Шрифт:
Но здесь, на старом еврейском кладбище, в окружении мертвых соплеменников и своих родных усопших, что-то снова переменилось в нем, в который уж раз. Зачем-то решил рассказать всем о своей семье и бормотал всякое, что в голову шло.
Начал вовсе невпопад — все с того же анекдота: «Майор Саперман подорвался на Мине. Сапер ошибается один раз», усмехнулся горько и добавил: «Ну, здесь многие это знают, анекдот довоенный, с бородой. Раньше все смеялись. Теперь — наоборот: плачут. Смешного, правда, ничего нет: подорвался Майор, а погибла-то Мина. Я вот он — целехонький сижу, мне хоть бы хны, честное слово, чтоб вы все так жили. Тьфу, зарапортовался совсем, вы же покойники. Хотя кто его знает, где она, настоящая жизнь? Может, нигде?»
Майор снова оглянулся. Нет, он не ждал ответа от костей, гниющих в гробах, и пепла в урнах, зарытых в землю, в своем все же уме. Он просто чего-то ждал, хотя ждать ему было нечего. Дождался.
Даже вообразить себе не мог, что так все обернется. Был абсолютно уверен в себе и в своей правоте. Детей надо воспитывать и закалять, а всякие сюси-муси, бабские штучки терпеть не мог, но Мине не запрещал. Присягнул же — не обижать и, как ему казалось, держал слово неукоснительно. Видеть не мог, как она с детьми цацкается, облизывает, обкармливает, прихорашивает и выводит на прогулку, как на парад. То в театр, то в музей, то в зоосад. Каждый будний день — как на парад. Так и выходило — порознь: у него трудовые будни и суровое казарменное воспитание, а у них — сплошь праздники и свои, обособленные от него радости. И смех, и песни, и музыка. И никогда не призывали его поучаствовать, никогда.

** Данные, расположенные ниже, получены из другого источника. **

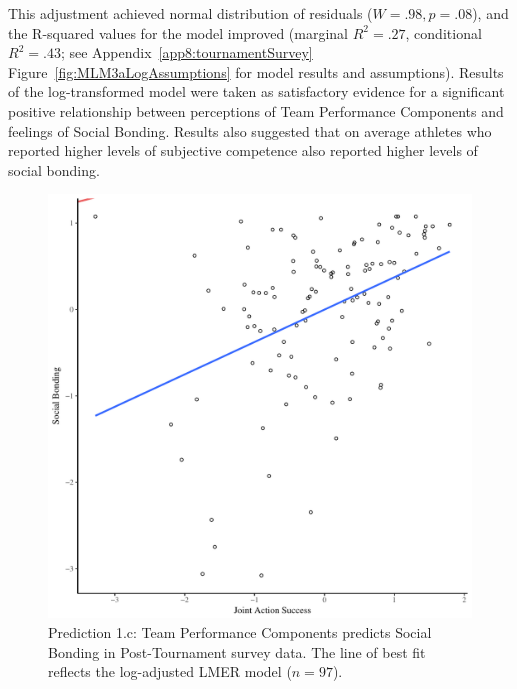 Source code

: \begin{CJK}{UTF8}{gbsn}
This adjustment achieved normal distribution of residuals ($W = .98, p = .08$), and the R-squared values for the model improved (marginal $R^2 = .27$, conditional $R^2 = .43$; see Appendix~\ref{app8:tournamentSurvey} Figure~\ref{fig:MLM3aLogAssumptions} for model results and assumptions).  Results of the log-transformed model were taken as satisfactory evidence for a significant positive relationship between perceptions of Team Performance Components and feelings of Social Bonding.  Results also suggested that on average athletes who reported higher levels of subjective competence also reported higher levels of social bonding.


  \begin{figure}[htbp]
    \centering
  \includegraphics[scale=.5]{images/jasBondModelSlope.pdf}
    \caption{Prediction 1.c: Team Performance Components predicts Social Bonding in Post-Tournament survey data. The line of best fit reflects the log-adjusted LMER model ($n = 97$).}
    \label{fig:jasBondModelSlope}
  \end{figure}



\end{CJK}
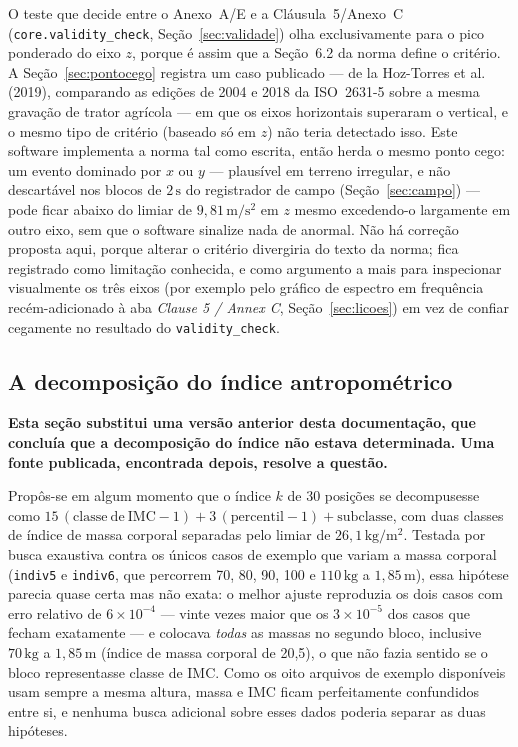 \documentclass[11pt,a4paper]{article}
\newcommand{\code}[1]{\texttt{\small #1}}
\newcommand{\unit}[2]{\ensuremath{#1\,\mathrm{#2}}}
\begin{document}
O teste que decide entre o Anexo~A/E e a Cláusula~5/Anexo~C
(\code{core.validity\_check}, Seção~\ref{sec:validade}) olha exclusivamente
para o pico ponderado do eixo $z$, porque é assim que a Seção~6.2 da norma
define o critério. A Seção~\ref{sec:pontocego} registra um caso publicado --- de
la Hoz-Torres et al. (2019), comparando as edições de 2004 e 2018 da
ISO~2631-5 sobre a mesma gravação de trator agrícola --- em que os eixos
horizontais superaram o vertical, e o mesmo tipo de critério (baseado só em
$z$) não teria detectado isso. Este software implementa a norma tal como
escrita, então herda o mesmo ponto cego: um evento dominado por $x$ ou $y$ ---
plausível em terreno irregular, e não descartável nos blocos de \unit{2}{s} do
registrador de campo (Seção~\ref{sec:campo}) --- pode ficar abaixo do limiar de
\unit{9{,}81}{m/s^2} em $z$ mesmo excedendo-o largamente em outro eixo, sem que
o software sinalize nada de anormal. Não há correção proposta aqui, porque
alterar o critério divergiria do texto da norma; fica registrado como
limitação conhecida, e como argumento a mais para inspecionar visualmente os
três eixos (por exemplo pelo gráfico de espectro em frequência recém-adicionado
à aba \emph{Clause 5 / Annex C}, Seção~\ref{sec:licoes}) em vez de confiar cegamente
no resultado do \code{validity\_check}.

\subsection{A decomposição do índice antropométrico}
\label{sec:indice}

\textbf{Esta seção substitui uma versão anterior desta documentação, que
concluía que a decomposição do índice não estava determinada. Uma fonte
publicada, encontrada depois, resolve a questão.}

Propôs-se em algum momento que o índice $k$ de 30 posições se decompusesse como
$15\,(\mathrm{classe\ de\ IMC} - 1) + 3\,(\mathrm{percentil} - 1) +
\mathrm{subclasse}$, com duas classes de índice de massa corporal separadas pelo
limiar de \unit{26{,}1}{kg/m^2}. Testada por busca exaustiva contra os únicos
casos de exemplo que variam a massa corporal (\code{indiv5} e \code{indiv6}, que
percorrem 70, 80, 90, 100 e \unit{110}{kg} a \unit{1{,}85}{m}), essa hipótese
parecia quase certa mas não exata: o melhor ajuste reproduzia os dois casos com
erro relativo de $6\times10^{-4}$ --- vinte vezes maior que os $3\times10^{-5}$
dos casos que fecham exatamente --- e colocava \emph{todas} as massas no
segundo bloco, inclusive \unit{70}{kg} a \unit{1{,}85}{m} (índice de massa
corporal de 20,5), o que não fazia sentido se o bloco representasse classe de
IMC. Como os oito arquivos de exemplo disponíveis usam sempre a mesma altura,
massa e IMC ficam perfeitamente confundidos entre si, e nenhuma busca adicional
sobre esses dados poderia separar as duas hipóteses.
\end{document}
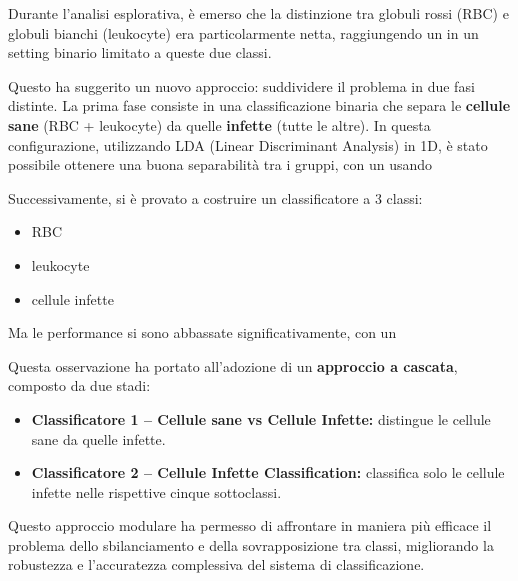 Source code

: \documentclass[minted, draw]{../tex/hebdomon}
\begin{document}
Durante l'analisi esplorativa, è emerso che la distinzione tra globuli rossi (RBC) e globuli bianchi (leukocyte) era particolarmente netta, raggiungendo un  in un setting binario limitato a queste due classi. 

Questo ha suggerito un nuovo approccio: suddividere il problema in due fasi distinte. La prima fase consiste in una classificazione binaria che separa le \textbf{cellule sane} (RBC + leukocyte) da quelle \textbf{infette} (tutte le altre). In questa configurazione, utilizzando LDA (Linear Discriminant Analysis) in 1D, è stato possibile ottenere una buona separabilità tra i gruppi, con un  usando 

Successivamente, si è provato a costruire un classificatore a 3 classi:
\begin{itemize}
	\item RBC
	\item leukocyte
	\item cellule infette 
\end{itemize}

Ma le performance si sono abbassate significativamente, con un  

Questa osservazione ha portato all’adozione di un \textbf{approccio a cascata}, composto da due stadi:

\begin{itemize}
	\item  \textbf{Classificatore 1 – Cellule sane vs Cellule Infette:} distingue le cellule sane da quelle infette.
	\item \textbf{Classificatore 2 – Cellule Infette Classification:} classifica solo le cellule infette nelle rispettive cinque sottoclassi.
\end{itemize}


Questo approccio modulare ha permesso di affrontare in maniera più efficace il problema dello sbilanciamento e della sovrapposizione tra classi, migliorando la robustezza e l’accuratezza complessiva del sistema di classificazione.
\end{document}
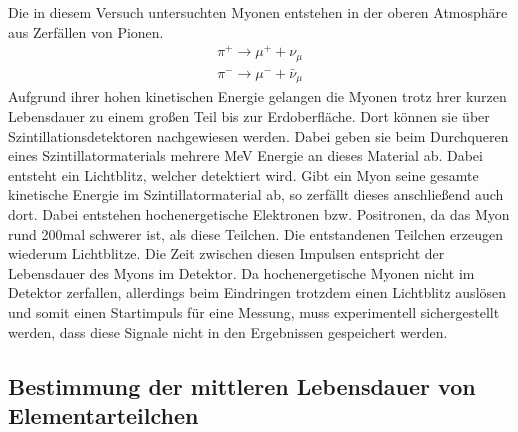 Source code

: %
Die in diesem Versuch untersuchten Myonen entstehen in der oberen Atmosphäre aus Zerfällen von Pionen.
%
\begin{align}
  \pi^+\rightarrow\mu^++\nu_\mu \\
  \pi^-\rightarrow\mu^-+\bar{\nu}_\mu
\end{align}
%
Aufgrund ihrer hohen kinetischen Energie gelangen die Myonen trotz hrer kurzen Lebensdauer zu einem großen Teil bis zur
Erdoberfläche. Dort können sie über Szintillationsdetektoren nachgewiesen werden. Dabei geben sie beim Durchqueren eines
Szintillatormaterials mehrere MeV Energie an dieses Material ab. Dabei entsteht ein Lichtblitz, welcher detektiert wird.
Gibt ein Myon seine gesamte kinetische Energie im Szintillatormaterial ab, so zerfällt dieses anschließend auch dort.
Dabei entstehen hochenergetische Elektronen bzw. Positronen, da das Myon rund 200mal schwerer ist, als diese Teilchen.
Die entstandenen Teilchen erzeugen wiederum Lichtblitze. Die Zeit zwischen diesen Impulsen entspricht der Lebensdauer
des Myons im Detektor. Da hochenergetische Myonen nicht im Detektor zerfallen, allerdings beim Eindringen trotzdem einen
Lichtblitz auslösen und somit einen Startimpuls für eine Messung, muss experimentell sichergestellt werden, dass diese
Signale nicht in den Ergebnissen gespeichert werden.
%
\subsection{Bestimmung der mittleren Lebensdauer von Elementarteilchen}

Задевало Майора такое отчуждение, больно задевало, можно даже сказать — ранило. Он-то знал эту ноющую тягостную боль долго не заживающей гнойной раны. Ни днем, ни ночью покоя не было, зубами скрежетал, поэтому, наверное, на утреннем построении удержу не знал, отводил душу.
— Равняйсь! Смирррна! Руки по швам! — орал истошно, злобясь на каждую мелкую оплошность перепуганных до смерти детей.
Ничего не замечал в злобе своей. Ни Рутино заикание, ни тик, ни то, как начала сучить руками, будто что-то все время перебирала, ни как стала заговариваться, вдруг на ровном месте, будто спотыкалась обо что-то, только улыбку ее подметил, странную блуждающую, как будто знакомую. А потом услышал, как детвора дворовая орет ей вслед: «Рота-непутевая-дурочка-из-переулочка!» А то и просто: «Полоумная Рота!» Шуганул свирепо, но сам для себя никаких выводов не сделал. И выставлял голой во дворе на всеобщее обозрение девочку с уже набухшими сосочками, темным пушком на лобке, она уже готовилась стать женщиной, а он не желал замечать это.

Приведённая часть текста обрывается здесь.